How is stalking defined in California?

It can be difficult to pinpoint the behaviors that count as stalking in California, especially if you are accused of something you did not intend or your actions were misinterpreted. For example, if you asked a co-worker out and she refused, then you approached her later to engage in friendly conversation and she accused you of stalking her, you might be confused as to what you did wrong. It is important to understand the actions that can result in you being charged with a stalking offense.
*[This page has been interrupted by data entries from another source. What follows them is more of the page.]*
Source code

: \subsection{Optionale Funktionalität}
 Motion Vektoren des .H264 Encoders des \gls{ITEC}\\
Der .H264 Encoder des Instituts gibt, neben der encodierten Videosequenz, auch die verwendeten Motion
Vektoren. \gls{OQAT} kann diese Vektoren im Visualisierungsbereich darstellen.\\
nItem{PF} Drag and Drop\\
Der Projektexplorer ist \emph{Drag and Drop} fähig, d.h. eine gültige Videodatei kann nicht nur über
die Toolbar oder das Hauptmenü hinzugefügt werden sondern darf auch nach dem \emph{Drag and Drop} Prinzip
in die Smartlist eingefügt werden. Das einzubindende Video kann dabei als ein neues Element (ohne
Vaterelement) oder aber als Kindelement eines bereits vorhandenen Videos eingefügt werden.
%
According to FindLaw, stalking can include several behaviors that make a person feel intimidated, threatened and afraid for his or her safety. The following behaviors can count as stalking:

  • Sending a person repeated text messages, posts on social media sites, emails and phone calls
  • Threatening to harm the other person if he or she doesn’t agree to go on a date or resume a relationship
  • Damaging the other person’s personal property
  • Showing up unexpectedly and unexplainably in places the other person frequents

Stalking is not necessarily limited to a person one has romantic feelings for. For example, a woman might become obsessed with an Instagram celebrity and begin following her on social media, bombarding her with comments and “likes” and trying to find her in public.

In California, a stalking conviction can result in a year in jail and up to $1,000 in fines. A stalking conviction after a prior felony conviction of spousal or child abuse or after violating a protection order or making threats can significantly increase the penalties. Since this topic is complex, this information is not meant to substitute for legal advice.